Background: Chronically elevated free fatty acid levels can adversely affect pancreatic beta-cells, leading to insulin resistance and eventually type 2 diabetes mellitus (T2DM). Polydatin (PD) from Polygonum cuspidatum has been shown to regulate blood lipid content and lower cholesterol levels. However, there have been no reports on the potential therapeutic effects and actions of PD on lipotoxicity in beta-cells. Purpose: This study aimed to investigate the protective effects of PD on palmitate (PA)-treated INS-1 insulinoma cells and diabetic mice. Methods: Cells were incubated with PA and varying concentrations of PD for 24 h. Viability assays, morphological observations, flow cytometric analysis, western blotting, and reverse transcription-quantitative polymerase chain reaction were used to assess the effects of PD on PA-induced lipotoxicity.

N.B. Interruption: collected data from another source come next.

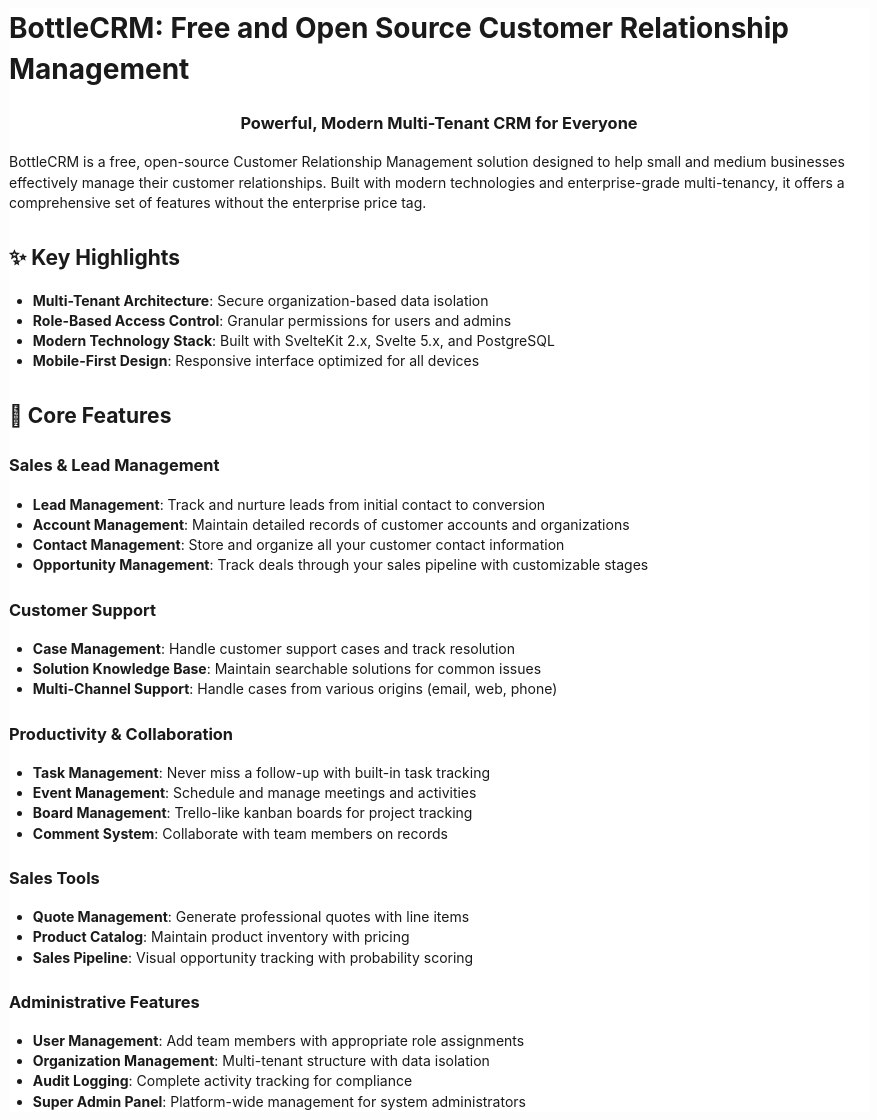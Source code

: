 # BottleCRM: Free and Open Source Customer Relationship Management

<div align="center">
  <h3>Powerful, Modern Multi-Tenant CRM for Everyone</h3>
</div>

BottleCRM is a free, open-source Customer Relationship Management solution designed to help small and medium businesses effectively manage their customer relationships. Built with modern technologies and enterprise-grade multi-tenancy, it offers a comprehensive set of features without the enterprise price tag.

## ✨ Key Highlights

- **Multi-Tenant Architecture**: Secure organization-based data isolation
- **Role-Based Access Control**: Granular permissions for users and admins
- **Modern Technology Stack**: Built with SvelteKit 2.x, Svelte 5.x, and PostgreSQL
- **Mobile-First Design**: Responsive interface optimized for all devices

## 🚀 Core Features

### Sales & Lead Management

- **Lead Management**: Track and nurture leads from initial contact to conversion
- **Account Management**: Maintain detailed records of customer accounts and organizations
- **Contact Management**: Store and organize all your customer contact information
- **Opportunity Management**: Track deals through your sales pipeline with customizable stages

### Customer Support

- **Case Management**: Handle customer support cases and track resolution
- **Solution Knowledge Base**: Maintain searchable solutions for common issues
- **Multi-Channel Support**: Handle cases from various origins (email, web, phone)

### Productivity & Collaboration

- **Task Management**: Never miss a follow-up with built-in task tracking
- **Event Management**: Schedule and manage meetings and activities
- **Board Management**: Trello-like kanban boards for project tracking
- **Comment System**: Collaborate with team members on records

### Sales Tools

- **Quote Management**: Generate professional quotes with line items
- **Product Catalog**: Maintain product inventory with pricing
- **Sales Pipeline**: Visual opportunity tracking with probability scoring

### Administrative Features

- **User Management**: Add team members with appropriate role assignments
- **Organization Management**: Multi-tenant structure with data isolation
- **Audit Logging**: Complete activity tracking for compliance
- **Super Admin Panel**: Platform-wide management for system administrators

Western blotting was used to measure the endoplasmic reticulum stress (ERS) and the levels of autophagy-related factors after incubation with inducers and inhibitors of ERS and autophagy. Diabetic mice were treated with intragastric PD for 6 weeks followed by the measurement of their physiological and blood lipid indices and assessment of the results of histological and immunofluorescence analyses. Results: Treatment with PD after PA exposure enhanced insulin secretion and the expression of diabetes-associated genes. PD promoted beta-cell function by reducing the levels of proteins associated with ERS and autophagy while also attenuating ERS triggered by tunicamycin. PD also reduced tunicamycin-induced autophagy, indicating that it regulated ERS-mediated autophagy and reduced PA-induced cellular dysfunction. In addition, treatment of db/db mice with PD substantially reduced body weight gain, alleviated dyslipidemia, improved beta-cell function, and reduced insulin resistance. Conclusion: These results suggest that PD protects beta-cells from lipotoxicity-induced dysfunction and apoptosis by inhibiting ERS and preventing excessive autophagy. Our study provides a new basis for exploring the potential of PD against beta-cell lipotoxicity and T2DM.

Automated summary

This study demonstrates that polydatin (PD) protects beta-cells from lipotoxicity-induced dysfunction and apoptosis by inhibiting endoplasmic reticulum stress (ERS) and preventing excessive autophagy. PD treatment enhances insulin secretion and expression of diabetes-associated genes, promoting beta-cell function. In diabetic mice, PD reduces body weight gain, improves dyslipidemia, enhances beta-cell function, and reduces insulin resistance.